Menurutnya, biaya produksi menjadi salah satu tantangan utama yang dihadapi petani. Dengan dukungan teknologi pertanian modern, biaya operasional dapat ditekan sehingga keuntungan petani semakin meningkat.
"Bertani harus dilakukan secara efisien. Penggunaan alat dan mesin pertanian menjadi salah satu cara menekan biaya produksi sehingga petani memperoleh nilai tambah yang lebih besar," pungkasnya.
Penyaluran bantuan alsintan dilakukan secara bertahap.

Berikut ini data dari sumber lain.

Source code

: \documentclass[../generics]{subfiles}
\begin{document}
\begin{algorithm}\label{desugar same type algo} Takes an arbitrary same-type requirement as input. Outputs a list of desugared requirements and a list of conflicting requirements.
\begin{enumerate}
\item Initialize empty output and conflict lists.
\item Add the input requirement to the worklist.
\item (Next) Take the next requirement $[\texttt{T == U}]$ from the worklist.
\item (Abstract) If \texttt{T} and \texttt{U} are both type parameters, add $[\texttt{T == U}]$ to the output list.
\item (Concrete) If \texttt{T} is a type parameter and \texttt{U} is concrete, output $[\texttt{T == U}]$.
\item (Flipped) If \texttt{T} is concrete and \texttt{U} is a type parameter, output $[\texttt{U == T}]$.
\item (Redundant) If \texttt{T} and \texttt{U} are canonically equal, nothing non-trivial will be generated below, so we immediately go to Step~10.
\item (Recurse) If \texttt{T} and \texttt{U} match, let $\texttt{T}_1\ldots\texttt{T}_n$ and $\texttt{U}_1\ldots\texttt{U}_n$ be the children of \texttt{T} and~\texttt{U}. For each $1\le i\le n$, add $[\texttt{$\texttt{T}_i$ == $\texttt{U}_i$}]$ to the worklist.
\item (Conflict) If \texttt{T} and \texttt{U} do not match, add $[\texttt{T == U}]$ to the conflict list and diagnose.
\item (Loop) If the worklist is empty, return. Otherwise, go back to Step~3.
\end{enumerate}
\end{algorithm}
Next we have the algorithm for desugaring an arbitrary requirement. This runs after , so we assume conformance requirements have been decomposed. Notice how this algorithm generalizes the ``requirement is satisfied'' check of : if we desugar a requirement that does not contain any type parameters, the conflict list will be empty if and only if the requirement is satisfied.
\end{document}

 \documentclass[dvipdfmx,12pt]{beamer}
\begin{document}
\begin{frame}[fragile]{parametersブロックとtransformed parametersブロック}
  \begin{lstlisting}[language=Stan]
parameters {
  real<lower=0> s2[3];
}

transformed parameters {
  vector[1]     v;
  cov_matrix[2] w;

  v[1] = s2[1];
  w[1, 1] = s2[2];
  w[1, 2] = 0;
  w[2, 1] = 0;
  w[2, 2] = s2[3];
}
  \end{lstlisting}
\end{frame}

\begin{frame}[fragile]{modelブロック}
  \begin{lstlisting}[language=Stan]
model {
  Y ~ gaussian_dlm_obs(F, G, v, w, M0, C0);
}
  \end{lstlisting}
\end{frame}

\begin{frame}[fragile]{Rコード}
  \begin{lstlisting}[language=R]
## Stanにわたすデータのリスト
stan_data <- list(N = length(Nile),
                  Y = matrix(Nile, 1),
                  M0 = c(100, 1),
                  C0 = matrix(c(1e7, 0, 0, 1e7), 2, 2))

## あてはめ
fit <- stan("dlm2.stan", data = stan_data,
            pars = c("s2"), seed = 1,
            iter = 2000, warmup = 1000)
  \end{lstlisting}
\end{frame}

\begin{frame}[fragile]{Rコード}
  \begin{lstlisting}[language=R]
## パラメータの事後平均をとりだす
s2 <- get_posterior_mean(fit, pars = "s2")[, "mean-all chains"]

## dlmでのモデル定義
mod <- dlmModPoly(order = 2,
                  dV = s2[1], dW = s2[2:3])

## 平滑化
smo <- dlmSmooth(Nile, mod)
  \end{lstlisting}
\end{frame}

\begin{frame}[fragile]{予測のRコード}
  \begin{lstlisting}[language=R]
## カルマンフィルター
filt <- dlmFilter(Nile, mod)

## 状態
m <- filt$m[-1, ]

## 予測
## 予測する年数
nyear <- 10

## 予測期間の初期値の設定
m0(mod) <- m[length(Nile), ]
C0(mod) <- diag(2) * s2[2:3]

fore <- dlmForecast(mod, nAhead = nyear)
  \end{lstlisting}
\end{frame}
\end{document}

Pada tahap pertama, sebanyak 44 kelompok tani menerima bantuan sesuai alokasi yang telah ditetapkan.
Namun demikian, masih terdapat bantuan yang akan didistribusikan kepada kelompok tani lainnya dalam waktu mendatang, termasuk 60 unit pompa air (water pump) yang saat ini masih menunggu proses penetapan alokasi.